BGH, 14.02.2012 - 3 StR 18/12 - Voraussetzungen für die Annahme eines minderschweren Falles beim Handeltreiben mit Betäubungsmitteln in nicht geringer Menge

Bundesgerichtshof
Beschl. v. 14.02.2012, Az.: 3 StR 18/12
Gericht: BGH
Entscheidungsform: Beschluss
Datum: 14.02.2012
Referenz: JurionRS 2012, 11332
Aktenzeichen: 3 StR 18/12
 

Verfahrensgang:

vorgehend:

LG Hannover - 08.09.2011

Verfahrensgegenstand:

Handeltreiben mit Betäubungsmitteln in nicht geringer Menge

Redaktioneller Leitsatz:

Dass der Angeklagte Lieferant der Betäubungsmittel war, ist ein Merkmal, das dem Begriff des Handeltreibens mit Betäubungsmitteln immanent ist, und darf daher nicht strafschärfend berücksichtigt werden.

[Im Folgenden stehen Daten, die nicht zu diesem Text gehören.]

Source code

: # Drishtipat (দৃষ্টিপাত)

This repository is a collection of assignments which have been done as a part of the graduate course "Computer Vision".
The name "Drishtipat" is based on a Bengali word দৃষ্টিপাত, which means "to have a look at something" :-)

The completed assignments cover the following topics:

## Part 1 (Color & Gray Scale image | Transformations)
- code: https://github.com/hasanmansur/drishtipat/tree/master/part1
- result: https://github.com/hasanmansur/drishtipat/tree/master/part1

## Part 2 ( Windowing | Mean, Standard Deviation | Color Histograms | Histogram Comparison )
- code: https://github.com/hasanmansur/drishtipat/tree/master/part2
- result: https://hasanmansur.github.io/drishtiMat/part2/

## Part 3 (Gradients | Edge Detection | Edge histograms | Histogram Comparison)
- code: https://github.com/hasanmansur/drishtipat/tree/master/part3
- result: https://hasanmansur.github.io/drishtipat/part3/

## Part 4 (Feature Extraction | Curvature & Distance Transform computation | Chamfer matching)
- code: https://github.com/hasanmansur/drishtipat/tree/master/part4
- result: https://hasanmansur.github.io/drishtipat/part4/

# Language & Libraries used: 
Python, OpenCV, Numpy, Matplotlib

Der 3. Strafsenat des Bundesgerichtshofs hat nach Anhörung des Beschwerdeführers und des Generalbundesanwalts - zu 2. auf dessen Antrag - am 14. Februar 2012 gemäß § 349 Abs. 2 und 4 StPO einstimmig beschlossen:

Tenor:

  1. 1.

    Auf die Revision des Angeklagten wird das Urteil des Landgerichts Hannover vom 8. September 2011, soweit es ihn betrifft, im Strafausspruch aufgehoben.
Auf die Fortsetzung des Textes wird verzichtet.